Paten Songket -- Pelestarian Kekayaan Intelektual Daerah

Gempuran produk "fashion" bermerek global yang menguasai pasaran Indonesia, dikhawatirkan dapat menggerus produk kerajinan asli dalam negeri seperti batik, songket dan tenun lainnya yang ada di seluruh nusantara. Beberapa daerah sudah mulai tersadar akan kekayaan intelektual dalam negeri tersebut, dan
berusaha tetap mepertahankannya dengan mendaftarkan hak paten dari produk tersebut ke Kementerian Hukum dan Hak Azasi Manusia. Salah satu daerah yang telah memulai upaya pelestarian ini ada Kota Palembangan dengan songket palembangnya.
Upaya pelestarian dan perlindungan hukum terhadap hasil kerajinan songket palembang telah dimulai pada tahun 2004 dengan mendaftarkan hak paten atas usulan 71 motif songket ke Kementerian Hukum dan Hak Azasi Manusia.

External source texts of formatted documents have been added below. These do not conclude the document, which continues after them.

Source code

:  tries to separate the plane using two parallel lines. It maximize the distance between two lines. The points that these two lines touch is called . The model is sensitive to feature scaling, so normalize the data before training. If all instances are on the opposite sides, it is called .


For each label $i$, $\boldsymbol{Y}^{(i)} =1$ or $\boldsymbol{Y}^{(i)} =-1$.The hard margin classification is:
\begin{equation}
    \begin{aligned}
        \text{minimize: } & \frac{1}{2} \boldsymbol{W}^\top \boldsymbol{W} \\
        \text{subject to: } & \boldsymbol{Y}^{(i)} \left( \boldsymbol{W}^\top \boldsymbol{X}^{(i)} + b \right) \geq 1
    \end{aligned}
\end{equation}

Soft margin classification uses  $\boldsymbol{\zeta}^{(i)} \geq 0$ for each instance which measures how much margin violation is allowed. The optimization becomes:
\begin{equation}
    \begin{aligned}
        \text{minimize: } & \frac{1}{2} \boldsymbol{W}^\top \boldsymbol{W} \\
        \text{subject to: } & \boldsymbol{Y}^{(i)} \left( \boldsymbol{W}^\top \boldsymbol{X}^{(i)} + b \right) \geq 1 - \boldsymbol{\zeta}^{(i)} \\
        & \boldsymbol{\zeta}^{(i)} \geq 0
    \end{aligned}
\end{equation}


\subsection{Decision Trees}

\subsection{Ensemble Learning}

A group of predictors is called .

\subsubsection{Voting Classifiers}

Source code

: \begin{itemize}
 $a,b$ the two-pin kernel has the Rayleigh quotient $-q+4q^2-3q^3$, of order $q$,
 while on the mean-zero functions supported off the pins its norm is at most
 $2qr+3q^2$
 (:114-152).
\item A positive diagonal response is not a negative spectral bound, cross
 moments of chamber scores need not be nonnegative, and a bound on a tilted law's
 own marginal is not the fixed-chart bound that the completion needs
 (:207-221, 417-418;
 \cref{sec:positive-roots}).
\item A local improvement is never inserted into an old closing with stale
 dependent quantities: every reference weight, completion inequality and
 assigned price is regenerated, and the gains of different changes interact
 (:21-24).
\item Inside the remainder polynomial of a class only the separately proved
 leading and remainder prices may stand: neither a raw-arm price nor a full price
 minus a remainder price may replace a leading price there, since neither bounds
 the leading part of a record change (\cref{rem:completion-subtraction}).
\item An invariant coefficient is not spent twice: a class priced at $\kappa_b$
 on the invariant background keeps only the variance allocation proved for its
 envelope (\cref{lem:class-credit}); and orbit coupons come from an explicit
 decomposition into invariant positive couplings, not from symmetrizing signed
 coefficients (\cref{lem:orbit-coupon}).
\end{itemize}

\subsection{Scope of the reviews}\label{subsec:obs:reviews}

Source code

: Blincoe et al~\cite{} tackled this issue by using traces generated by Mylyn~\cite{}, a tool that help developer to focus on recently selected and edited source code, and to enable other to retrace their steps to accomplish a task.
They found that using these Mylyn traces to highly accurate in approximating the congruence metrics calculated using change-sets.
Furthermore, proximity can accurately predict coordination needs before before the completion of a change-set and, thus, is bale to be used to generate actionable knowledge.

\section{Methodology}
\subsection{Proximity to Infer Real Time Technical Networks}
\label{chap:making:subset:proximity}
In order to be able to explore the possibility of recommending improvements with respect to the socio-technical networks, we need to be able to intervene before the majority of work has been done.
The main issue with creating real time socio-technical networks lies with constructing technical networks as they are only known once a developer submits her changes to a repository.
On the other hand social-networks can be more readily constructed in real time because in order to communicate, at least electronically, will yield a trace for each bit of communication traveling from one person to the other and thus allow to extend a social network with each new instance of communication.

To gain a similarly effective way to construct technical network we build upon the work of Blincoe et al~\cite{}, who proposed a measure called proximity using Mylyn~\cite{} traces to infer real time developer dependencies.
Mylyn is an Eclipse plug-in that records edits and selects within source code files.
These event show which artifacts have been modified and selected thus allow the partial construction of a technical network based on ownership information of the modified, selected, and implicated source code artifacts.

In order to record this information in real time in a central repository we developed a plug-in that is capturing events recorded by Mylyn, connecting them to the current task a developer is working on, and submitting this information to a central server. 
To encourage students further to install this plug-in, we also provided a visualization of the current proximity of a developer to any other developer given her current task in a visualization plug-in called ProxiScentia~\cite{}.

Tujuan dari pendaftaran ini adalah untuk melindungi kekayaan intelektual  pengrajin songket Palembang tersebut merupakan salah satu upaya melestarikan dan memberikan perlindungan hukum serta penghargaan atas kreativitas pengrajin yang telah bertahan turun temurun.
dari 71 usulan hak paten yang diusulkan tersebut,  baru 22 motif songket yang diterbitkan hak patennya diantaranya lepus pulir tigo negeri, limar berantai, limar mawar jepang berantai, bungo intan dan limar kandang (jando beraes) sedangkan 41 motif lainnya masih menunggu keluarnya keputusan Menteri Hukum dan HAM, diantaranya  bungo pacik, dua warna bunga kayu apui, lepus bintang berakam, tabur limar bintang gajah mada, jupri dan bungo bakung.
Upaya yang dilakukan oleh Dinas Perindustrian, Perdagangan, Koperasi dan UKM Palembang ini patut dicontoh dan diikuti oleh daerah lainnya yang mempunyai kekayaan intelektual turun temurun ini, seperti Songket Silungkang, Kota Sawahlunto. Motif songket yang telah dikreasikan pengrajin tersebut merupakan aset atau kekayaan daerah sehingga wajib diberi perlindungan baik dari segi hukum maupun dari sisi kebudayaan lokal.